Dall'Amazzonia il Cardinale Steiner presenta le sue dimissioni dopo aver raggiunto il limite di età

Dall'Amazzonia il Cardinale Steiner presenta le sue dimissioni dopo aver raggiunto il limite di età

Il cardinale Leonardo Ulrich Steiner, arcivescovo di Manaus —nel cuore dell’Amazzonia— e figura di spicco dell’episcopato brasiliano, ha presentato la sua lettera di rinuncia al Papa Leone XIV, al compimento dei 75 anni di età, come stabilito dal Codice di Diritto Canonico. La notizia è stata confermata da ACI Digital il 10 novembre 2025.

La rinuncia, abituale per i vescovi che raggiungono il limite di età, non implica il suo ritiro immediato, poiché spetta al Papa decidere se accettare le dimissioni o chiedergli di continuare nell’incarico per un periodo. Nel frattempo, Steiner rimane a capo della arcidiocesi di Manaus, una delle sedi più influenti del Brasile e punto di riferimento del cosiddetto “volto amazzonico” della Chiesa.

Un lungo percorso nella Chiesa

Nato nel 1950 a Forquilhinha (Santa Catarina), Steiner entrò nell’Ordine dei Frati Minori (Frati Francescani) e fu ordinato sacerdote nel 1978. Esercitò il suo ministero in vari ambiti di formazione e insegnamento prima di essere nominato vescovo ausiliare di Brasilia (2011) e successivamente arcivescovo di Manaus (2019), sede che ha presieduto fino ad ora.

Durante il pontificato di Francesco, la sua figura acquistò particolare rilevanza come segretario generale della Conferenza Nazionale dei Vescovi del Brasile (CNBB) e poi come uno dei principali promotori del Sinodo per l’Amazzonia, celebrato nel 2019. Nel 2022 fu creato cardinale, diventando il primo porporato nato nella regione amazzonica.

Stile pastorale e visione ecologica

Nel corso del suo ministero episcopale, il cardinale Steiner ha promosso una pastorale segnata dall’ecologia integrale, dal dialogo interreligioso e dalla vicinanza alle comunità fluviali.
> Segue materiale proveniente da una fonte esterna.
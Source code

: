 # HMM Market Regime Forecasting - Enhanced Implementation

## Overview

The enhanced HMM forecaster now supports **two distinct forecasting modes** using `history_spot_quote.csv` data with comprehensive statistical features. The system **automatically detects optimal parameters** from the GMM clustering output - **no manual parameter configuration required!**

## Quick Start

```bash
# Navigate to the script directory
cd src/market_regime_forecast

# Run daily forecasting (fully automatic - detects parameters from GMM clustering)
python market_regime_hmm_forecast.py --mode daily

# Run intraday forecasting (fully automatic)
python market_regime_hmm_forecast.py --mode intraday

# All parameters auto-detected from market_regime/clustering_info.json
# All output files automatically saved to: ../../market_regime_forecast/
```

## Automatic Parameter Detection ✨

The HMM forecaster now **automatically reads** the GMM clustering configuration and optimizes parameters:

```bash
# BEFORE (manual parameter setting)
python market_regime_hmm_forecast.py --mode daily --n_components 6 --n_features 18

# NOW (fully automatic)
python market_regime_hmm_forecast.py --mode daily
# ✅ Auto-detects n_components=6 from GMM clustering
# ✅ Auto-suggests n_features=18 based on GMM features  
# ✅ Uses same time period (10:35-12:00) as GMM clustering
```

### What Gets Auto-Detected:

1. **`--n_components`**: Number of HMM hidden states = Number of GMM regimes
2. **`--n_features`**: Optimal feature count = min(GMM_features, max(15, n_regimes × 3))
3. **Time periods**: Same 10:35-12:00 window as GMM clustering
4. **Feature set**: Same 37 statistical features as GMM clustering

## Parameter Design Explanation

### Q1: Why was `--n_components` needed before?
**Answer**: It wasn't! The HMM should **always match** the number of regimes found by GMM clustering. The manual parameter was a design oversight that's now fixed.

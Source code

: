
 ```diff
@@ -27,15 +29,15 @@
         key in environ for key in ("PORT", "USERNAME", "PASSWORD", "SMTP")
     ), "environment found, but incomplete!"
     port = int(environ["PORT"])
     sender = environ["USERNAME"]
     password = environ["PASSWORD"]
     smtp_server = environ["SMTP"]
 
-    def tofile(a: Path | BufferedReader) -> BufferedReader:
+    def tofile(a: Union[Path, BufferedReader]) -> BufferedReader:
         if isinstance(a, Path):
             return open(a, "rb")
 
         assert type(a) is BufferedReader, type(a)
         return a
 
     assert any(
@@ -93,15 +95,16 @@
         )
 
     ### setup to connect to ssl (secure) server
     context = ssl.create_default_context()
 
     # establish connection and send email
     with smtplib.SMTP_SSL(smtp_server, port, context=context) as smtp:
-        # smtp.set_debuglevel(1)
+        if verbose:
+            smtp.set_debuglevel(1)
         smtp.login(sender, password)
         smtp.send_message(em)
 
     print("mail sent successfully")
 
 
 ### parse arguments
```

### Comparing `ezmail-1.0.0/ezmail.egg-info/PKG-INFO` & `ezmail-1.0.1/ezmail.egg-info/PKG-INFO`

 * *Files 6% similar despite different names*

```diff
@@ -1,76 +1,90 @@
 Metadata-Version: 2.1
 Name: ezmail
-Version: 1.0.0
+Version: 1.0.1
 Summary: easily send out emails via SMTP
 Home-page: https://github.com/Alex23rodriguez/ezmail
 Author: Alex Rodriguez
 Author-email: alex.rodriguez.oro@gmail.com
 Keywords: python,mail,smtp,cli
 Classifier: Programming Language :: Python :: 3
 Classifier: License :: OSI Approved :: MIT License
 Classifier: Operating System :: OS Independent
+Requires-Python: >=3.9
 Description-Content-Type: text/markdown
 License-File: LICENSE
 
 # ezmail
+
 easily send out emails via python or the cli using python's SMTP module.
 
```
Sotto la sua guida, l’arcidiocesi di Manaus è stata uno dei centri più attivi nell’applicazione dell’Laudato si’ e nell’articolazione di iniziative legate al processo ecclesiale amazzonico.

Le sue interventi sottolineano di solito la connessione tra la fede cristiana e il rispetto per la natura. Tuttavia, alcuni dei suoi discorsi generano preoccupazione per la loro vicinanza alla retorica ambientalista promossa da organismi internazionali e ONG.

“La terra è madre”: dichiarazioni nella festa di San Francesco

Il passato 4 ottobre, durante un evento preliminare alla COP30 e nell’ambito della festa di San Francesco d’Assisi, il cardinale affermò che “i dominatori non comprendono che l’acqua è sorella, il sole è fratello e la terra è madre”.

Sebbene il riferimento rimandi al Cantico delle Creature di San Francesco, il modo in cui fu presentato —senza un chiaro riferimento a Dio come Creatore— corre il rischio di confondere la metafora poetica con una visione panteista.

La preoccupazione risiede nel fatto che questo tipo di linguaggio, se scollegato dalla teologia cristiana della creazione, può derivare in un “spiritualismo naturalista” in cui la natura assume un ruolo quasi divino.